* Directions for this task
Without altering a single character, set down all of the data below.

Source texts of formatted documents
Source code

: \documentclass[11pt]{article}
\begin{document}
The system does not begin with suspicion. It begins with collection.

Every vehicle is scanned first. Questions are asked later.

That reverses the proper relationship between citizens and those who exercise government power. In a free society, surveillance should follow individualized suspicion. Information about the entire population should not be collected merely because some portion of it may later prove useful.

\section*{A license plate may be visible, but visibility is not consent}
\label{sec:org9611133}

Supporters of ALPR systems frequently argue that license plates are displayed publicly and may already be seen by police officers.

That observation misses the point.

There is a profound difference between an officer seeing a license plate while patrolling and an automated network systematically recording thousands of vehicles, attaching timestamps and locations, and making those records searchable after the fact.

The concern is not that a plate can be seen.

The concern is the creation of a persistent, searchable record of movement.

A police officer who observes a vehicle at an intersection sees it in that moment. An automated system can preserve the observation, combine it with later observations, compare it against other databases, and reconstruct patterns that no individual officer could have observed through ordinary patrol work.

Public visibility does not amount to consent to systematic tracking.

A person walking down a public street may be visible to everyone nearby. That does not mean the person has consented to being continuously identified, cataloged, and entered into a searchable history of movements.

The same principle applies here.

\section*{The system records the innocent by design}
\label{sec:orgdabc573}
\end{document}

* Written response
Source code

: \documentclass[11pt]{article}
\begin{document}
The system does not begin with suspicion. It begins with collection.

Every vehicle is scanned first. Questions are asked later.

That reverses the proper relationship between citizens and those who exercise government power. In a free society, surveillance should follow individualized suspicion. Information about the entire population should not be collected merely because some portion of it may later prove useful.

\section*{A license plate may be visible, but visibility is not consent}
\label{sec:org9611133}

Supporters of ALPR systems frequently argue that license plates are displayed publicly and may already be seen by police officers.

That observation misses the point.

There is a profound difference between an officer seeing a license plate while patrolling and an automated network systematically recording thousands of vehicles, attaching timestamps and locations, and making those records searchable after the fact.

The concern is not that a plate can be seen.

The concern is the creation of a persistent, searchable record of movement.

A police officer who observes a vehicle at an intersection sees it in that moment. An automated system can preserve the observation, combine it with later observations, compare it against other databases, and reconstruct patterns that no individual officer could have observed through ordinary patrol work.

Public visibility does not amount to consent to systematic tracking.

A person walking down a public street may be visible to everyone nearby. That does not mean the person has consented to being continuously identified, cataloged, and entered into a searchable history of movements.

The same principle applies here.

\section*{The system records the innocent by design}
\label{sec:orgdabc573}
\end{document}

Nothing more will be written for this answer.